■ **Your assignment**
The output is the lines below from the one with "8. Keep it simple." through the one with "1. Problem definition", both included, printed exactly and with no other line.

(Dataset entries)
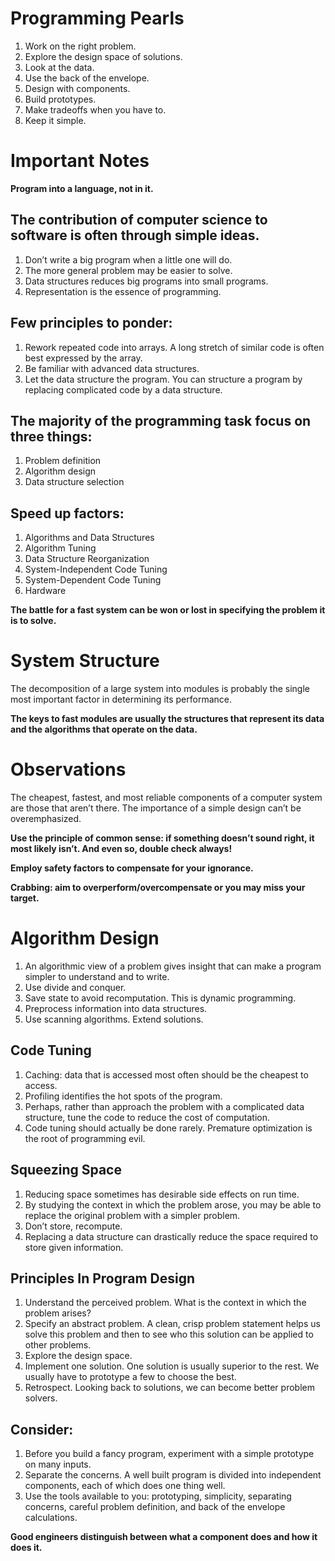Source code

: # Programming Pearls

1. Work on the right problem.
2. Explore the design space of solutions.
3. Look at the data.
4. Use the back of the envelope.
5. Design with components.
6. Build prototypes.
7. Make tradeoffs when you have to.
8. Keep it simple.

# Important Notes

__Program into a language, not in it.__

## The contribution of computer science to software is often through simple ideas. 

1. Don’t write a big program when a little one will do. 
2. The more general problem may be easier to solve. 
3. Data structures reduces big programs into small programs.
4. Representation is the essence of programming.

## Few principles to ponder:

1. Rework repeated code into arrays. A long stretch of similar code is often best expressed by the array.
2. Be familiar with advanced data structures. 
3. Let the data structure the program. You can structure a program by replacing complicated code by a data structure.

## The majority of the programming task focus on three things:

1. Problem definition
2. Algorithm design
3. Data structure selection

## Speed up factors:

1. Algorithms and Data Structures
2. Algorithm Tuning
3. Data Structure Reorganization
4. System-Independent Code Tuning
5. System-Dependent Code Tuning
6. Hardware

__The battle for a fast system can be won or lost in specifying the problem it is to solve.__

# System Structure

The decomposition of a large system into modules is probably the single most important factor in determining its performance.

__The keys to fast modules are usually the structures that represent its data and the algorithms that operate on the data.__

# Observations

The cheapest, fastest, and most reliable components of a computer system are those that aren’t there. The importance of a simple design can’t be overemphasized.

__Use the principle of common sense: if something doesn’t sound right, it most likely isn’t. And even so, double check always!__

__Employ safety factors to compensate for your ignorance.__

__Crabbing: aim to overperform/overcompensate or you may miss your target.__

# Algorithm Design

1. An algorithmic view of a problem gives insight that can make a program simpler to understand and to write.
2. Use divide and conquer.
3. Save state to avoid recomputation. This is dynamic programming.
4. Preprocess information into data structures. 
5. Use scanning algorithms. Extend solutions. 

## Code Tuning

1. Caching: data that is accessed most often should be the cheapest to access. 
2. Profiling identifies the hot spots of the program.
3. Perhaps, rather than approach the problem with a complicated data structure, tune the code to reduce the cost of computation.
4. Code tuning should actually be done rarely. Premature optimization is the root of programming evil. 

## Squeezing Space

1. Reducing space sometimes has desirable side effects on run time.  
2. By studying the context in which the problem arose, you may be able to replace the original problem with a simpler problem.
3. Don’t store, recompute.
4. Replacing a data structure can drastically reduce the space required to store given information. 

## Principles In Program Design

1. Understand the perceived problem. What is the context in which the problem arises? 
2. Specify an abstract problem. A clean, crisp problem statement helps us solve this problem and then to see who this solution can be applied to other problems.
3. Explore the design space. 
4. Implement one solution. One solution is usually superior to the rest. We usually have to prototype a few to choose the best. 
5. Retrospect. Looking back to solutions, we can become better problem solvers.

## Consider:

1. Before you build a fancy program, experiment with a simple prototype on many inputs. 
2. Separate the concerns. A well built program is divided into independent components, each of which does one thing well. 
3. Use the tools available to you: prototyping, simplicity, separating concerns, careful problem definition, and back of the envelope calculations.

__Good engineers distinguish between what a component does and how it does it.__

■ **Result for this exercise**
8. Keep it simple.

# Important Notes

__Program into a language, not in it.__

## The contribution of computer science to software is often through simple ideas. 

1. Don’t write a big program when a little one will do. 
2. The more general problem may be easier to solve. 
3. Data structures reduces big programs into small programs.
4. Representation is the essence of programming.

## Few principles to ponder:

1. Rework repeated code into arrays. A long stretch of similar code is often best expressed by the array.
2. Be familiar with advanced data structures. 
3. Let the data structure the program. You can structure a program by replacing complicated code by a data structure.

## The majority of the programming task focus on three things:

1. Problem definition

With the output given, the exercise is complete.